**TRY IT:** All of the records should be reproduced word for word, but no images may appear in the copy.

**SOURCE DATA:**

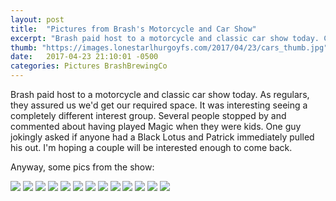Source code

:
 ```yaml
---
layout: post
title:  "Pictures from Brash's Motorcycle and Car Show"
excerpt: "Brash paid host to a motorcycle and classic car show today. Check out the pics!"
thumb: "https://images.lonestarlhurgoyfs.com/2017/04/23/cars_thumb.jpg"
date:   2017-04-23 21:10:01 -0500
categories: Pictures BrashBrewingCo
---
```

Brash paid host to a motorcycle and classic car show today. As regulars, they assured us we'd get our required space. It was interesting seeing a completely different interest group. Several people stopped by and commented about having played Magic when they were kids. One guy jokingly asked if anyone had a Black Lotus and Patrick immediately pulled his out. I'm hoping a couple will be interested enough to come back.

Anyway, some pics from the show:

![](https://images.lonestarlhurgoyfs.com/2017/04/23/cars-1.jpg)
![](https://images.lonestarlhurgoyfs.com/2017/04/23/cars-2.jpg)
![](https://images.lonestarlhurgoyfs.com/2017/04/23/cars-3.jpg)
![](https://images.lonestarlhurgoyfs.com/2017/04/23/cars-4.jpg)
![](https://images.lonestarlhurgoyfs.com/2017/04/23/cars-5.jpg)
![](https://images.lonestarlhurgoyfs.com/2017/04/23/cars-6.jpg)
![](https://images.lonestarlhurgoyfs.com/2017/04/23/cars-7.jpg)
![](https://images.lonestarlhurgoyfs.com/2017/04/23/cars-8.jpg)
![](https://images.lonestarlhurgoyfs.com/2017/04/23/cars-9.jpg)
![](https://images.lonestarlhurgoyfs.com/2017/04/23/cars-10.jpg)
![](https://images.lonestarlhurgoyfs.com/2017/04/23/cars-11.jpg)
![](https://images.lonestarlhurgoyfs.com/2017/04/23/cars-12.jpg)
![](https://images.lonestarlhurgoyfs.com/2017/04/23/cars-13.jpg)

**ANSWER TO THIS PROBLEM:**
Source code

:
 ```yaml
---
layout: post
title:  "Pictures from Brash's Motorcycle and Car Show"
excerpt: "Brash paid host to a motorcycle and classic car show today. Check out the pics!"
thumb: "https://images.lonestarlhurgoyfs.com/2017/04/23/cars_thumb.jpg"
date:   2017-04-23 21:10:01 -0500
categories: Pictures BrashBrewingCo
---
```

Brash paid host to a motorcycle and classic car show today. As regulars, they assured us we'd get our required space. It was interesting seeing a completely different interest group. Several people stopped by and commented about having played Magic when they were kids. One guy jokingly asked if anyone had a Black Lotus and Patrick immediately pulled his out. I'm hoping a couple will be interested enough to come back.

Anyway, some pics from the show:

![](https://images.lonestarlhurgoyfs.com/2017/04/23/cars-1.jpg)
![](https://images.lonestarlhurgoyfs.com/2017/04/23/cars-2.jpg)
![](https://images.lonestarlhurgoyfs.com/2017/04/23/cars-3.jpg)
![](https://images.lonestarlhurgoyfs.com/2017/04/23/cars-4.jpg)
![](https://images.lonestarlhurgoyfs.com/2017/04/23/cars-5.jpg)
![](https://images.lonestarlhurgoyfs.com/2017/04/23/cars-6.jpg)
![](https://images.lonestarlhurgoyfs.com/2017/04/23/cars-7.jpg)
![](https://images.lonestarlhurgoyfs.com/2017/04/23/cars-8.jpg)
![](https://images.lonestarlhurgoyfs.com/2017/04/23/cars-9.jpg)
![](https://images.lonestarlhurgoyfs.com/2017/04/23/cars-10.jpg)
![](https://images.lonestarlhurgoyfs.com/2017/04/23/cars-11.jpg)
![](https://images.lonestarlhurgoyfs.com/2017/04/23/cars-12.jpg)
![](https://images.lonestarlhurgoyfs.com/2017/04/23/cars-13.jpg)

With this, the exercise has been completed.